Questions regarding partial policy load, and the future

John Johansen john.johansen at canonical.com
Mon Jun 21 01:27:53 BST 2010


On 06/19/2010 03:42 AM, Seth Arnold wrote:
>>>> So the question becomes how important is being able to load profiles
>>>> individually?  How often are individual profile reloads used instead of
>>>> just reloading all of policy through the init scripts?
> 
> Creating individual profiles also involves repeatedly reloading
> profile subsets. If the caching is strong enough to allow quickly
> reloading everything when only a single profile changes, that'd be
> alright, but it does not feel fast to me now. (In fact, I use
> apparmor_parser --replace manually when writing profiles, because
> /etc/init.d/apparmor reload is much slower than I'd like.)
> 
Creating profiles also isn't something that is done, frequently by most
people so it can be a little slower than a regular load.  But I do
agree that we don't want it to be too slow.  Right now we just don't
know how fast the cache and merge approach will be.  It will depend
on just what is cached, and also what is getting replaced.  One
possibility is to have multiple levels of cache with 1st level being
individual file parts, the next level certain groups combined, and
the 3rd level being a full policy.

> Perhaps a two-set approach would make sense? One pass for everything
> in enforce mode, one pass for everything in complain mode. That way,
> there are fewer profiles to recompile when developing profiles.
> 
This is a possibility, as I am currently leaning towards having namespaces
have separate policy loads as well.

>>> Right now, all the time.  The idea of on-demand loading for only things
>>> that are about to start up is how it's split up now to spread out the
>>> potential load times.
>>>
>> Right, at the moment we have split load, where we load the early set
>> and then, reload the whole set later.
> 
> I'm seriously confused about this.
> 
> How much faster does the system boot when it loads two sets of
> policies, rather than one policy set?
> 
> How much faster does the system boot when policy loads are 'spread out'?
> 
If everything is cached then not much.  Kees correct me if I am wrong
but the split came about because of serialization, at the early load
point other tasks are blocked waiting on AA to load policy (this is
pre network bringup).

Later on we were doing a parallel profile load with multiple parsers
running.  This got backed out for the moment as the multiple parsers
were bringing several machines to their knees, actually slowing things
down.

> (I'd just assume that filesystem and CPU caches would both be more
> effective with one load up front, done all at once. Keeping caches hot
> and all that.)
> 
Generally yes, very early load can be an exception in that its done before
most services have started, so it is serial to the rest of the system
startup, compared to later when (for Ubuntu at least) the start of some
services can be done in parallel with policy load.

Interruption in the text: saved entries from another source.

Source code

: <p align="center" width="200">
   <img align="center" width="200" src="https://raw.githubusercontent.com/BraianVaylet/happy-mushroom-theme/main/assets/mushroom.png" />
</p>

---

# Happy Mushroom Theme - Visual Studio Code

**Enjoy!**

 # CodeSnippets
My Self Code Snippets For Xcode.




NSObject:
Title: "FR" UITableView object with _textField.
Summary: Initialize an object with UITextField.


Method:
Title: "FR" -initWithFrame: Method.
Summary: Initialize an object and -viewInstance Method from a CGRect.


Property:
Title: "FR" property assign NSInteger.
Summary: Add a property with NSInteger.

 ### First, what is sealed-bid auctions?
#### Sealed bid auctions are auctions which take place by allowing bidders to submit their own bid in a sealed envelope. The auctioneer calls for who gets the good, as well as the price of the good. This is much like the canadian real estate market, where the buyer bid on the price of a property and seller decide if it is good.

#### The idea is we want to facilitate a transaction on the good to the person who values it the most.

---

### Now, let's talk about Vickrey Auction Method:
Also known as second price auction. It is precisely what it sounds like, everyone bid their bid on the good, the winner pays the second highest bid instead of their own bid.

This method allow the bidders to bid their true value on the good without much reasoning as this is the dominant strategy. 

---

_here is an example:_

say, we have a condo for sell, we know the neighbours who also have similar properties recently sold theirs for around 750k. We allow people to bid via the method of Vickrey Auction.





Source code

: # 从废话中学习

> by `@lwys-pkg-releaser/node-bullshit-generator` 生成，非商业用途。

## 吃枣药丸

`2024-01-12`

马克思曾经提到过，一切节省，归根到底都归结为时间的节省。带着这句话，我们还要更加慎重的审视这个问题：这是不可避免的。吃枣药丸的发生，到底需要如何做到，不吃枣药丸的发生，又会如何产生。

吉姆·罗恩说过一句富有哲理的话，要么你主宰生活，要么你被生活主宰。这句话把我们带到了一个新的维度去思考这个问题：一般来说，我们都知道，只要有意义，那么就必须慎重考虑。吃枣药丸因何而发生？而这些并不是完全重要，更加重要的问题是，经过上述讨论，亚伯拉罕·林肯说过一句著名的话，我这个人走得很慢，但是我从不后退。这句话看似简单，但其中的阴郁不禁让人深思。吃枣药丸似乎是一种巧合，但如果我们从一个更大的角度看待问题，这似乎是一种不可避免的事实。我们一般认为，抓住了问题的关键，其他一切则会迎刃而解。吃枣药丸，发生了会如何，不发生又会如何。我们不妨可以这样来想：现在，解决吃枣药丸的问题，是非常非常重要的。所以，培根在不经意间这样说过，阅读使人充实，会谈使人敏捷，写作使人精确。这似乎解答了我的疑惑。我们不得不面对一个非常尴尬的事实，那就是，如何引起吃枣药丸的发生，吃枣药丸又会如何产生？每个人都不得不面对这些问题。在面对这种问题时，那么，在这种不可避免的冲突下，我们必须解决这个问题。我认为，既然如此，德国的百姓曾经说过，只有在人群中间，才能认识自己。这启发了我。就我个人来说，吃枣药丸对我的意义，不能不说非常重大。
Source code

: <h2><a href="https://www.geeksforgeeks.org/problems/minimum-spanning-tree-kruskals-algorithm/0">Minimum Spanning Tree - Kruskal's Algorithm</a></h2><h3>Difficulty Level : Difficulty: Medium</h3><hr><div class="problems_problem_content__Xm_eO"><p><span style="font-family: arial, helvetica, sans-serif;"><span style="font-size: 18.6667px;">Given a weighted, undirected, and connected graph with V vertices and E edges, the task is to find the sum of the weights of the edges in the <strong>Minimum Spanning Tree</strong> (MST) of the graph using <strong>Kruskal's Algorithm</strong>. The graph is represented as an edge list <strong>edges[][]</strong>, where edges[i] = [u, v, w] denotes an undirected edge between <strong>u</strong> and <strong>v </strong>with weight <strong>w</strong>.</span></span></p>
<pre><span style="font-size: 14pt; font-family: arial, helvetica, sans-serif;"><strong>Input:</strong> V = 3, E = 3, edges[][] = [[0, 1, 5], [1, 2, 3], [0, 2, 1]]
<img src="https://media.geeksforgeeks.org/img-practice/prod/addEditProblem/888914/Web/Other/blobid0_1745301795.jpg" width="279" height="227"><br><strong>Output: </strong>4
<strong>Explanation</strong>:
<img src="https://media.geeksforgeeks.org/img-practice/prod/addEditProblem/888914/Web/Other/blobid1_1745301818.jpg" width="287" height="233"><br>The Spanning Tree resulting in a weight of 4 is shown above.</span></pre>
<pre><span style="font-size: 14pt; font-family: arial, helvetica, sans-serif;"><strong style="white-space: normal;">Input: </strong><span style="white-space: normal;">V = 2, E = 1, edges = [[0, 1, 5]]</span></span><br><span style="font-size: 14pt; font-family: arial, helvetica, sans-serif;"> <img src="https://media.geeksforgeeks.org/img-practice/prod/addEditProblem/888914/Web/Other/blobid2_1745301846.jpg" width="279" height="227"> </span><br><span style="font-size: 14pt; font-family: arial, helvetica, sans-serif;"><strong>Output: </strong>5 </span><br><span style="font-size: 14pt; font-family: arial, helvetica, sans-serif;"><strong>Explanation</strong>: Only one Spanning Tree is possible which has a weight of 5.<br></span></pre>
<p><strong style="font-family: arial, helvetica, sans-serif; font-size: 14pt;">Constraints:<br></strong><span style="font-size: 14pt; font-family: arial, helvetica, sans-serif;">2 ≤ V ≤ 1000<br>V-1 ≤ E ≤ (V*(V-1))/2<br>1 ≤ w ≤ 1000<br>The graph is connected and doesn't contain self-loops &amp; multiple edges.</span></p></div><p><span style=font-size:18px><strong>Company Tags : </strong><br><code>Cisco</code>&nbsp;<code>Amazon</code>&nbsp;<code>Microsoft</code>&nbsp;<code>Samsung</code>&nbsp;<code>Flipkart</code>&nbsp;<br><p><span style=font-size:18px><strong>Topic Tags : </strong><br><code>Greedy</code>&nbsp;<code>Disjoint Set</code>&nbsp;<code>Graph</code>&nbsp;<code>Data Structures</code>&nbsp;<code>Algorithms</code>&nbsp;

> Are there any potential speedups possible by compiling the #included
> chunks into their own DFAs and caching those? That way, when arekm's
> apache profile loads a given #included piece 1000+ times, it is only
Yes there is some win in doing this.

> compiled once, and the hats need only integrate what is unique and new
> in the hat with the pre-compiled included piece. Would the #included
> chunks be suitable explosion check valves to NFAs? (Probably
> non-optimal, but finding optimal choke points sounds difficult to me.
> :)
> 
Generally no, as finding those points, which don't have to be optimal
just good enough, will depend on the interaction of all rules.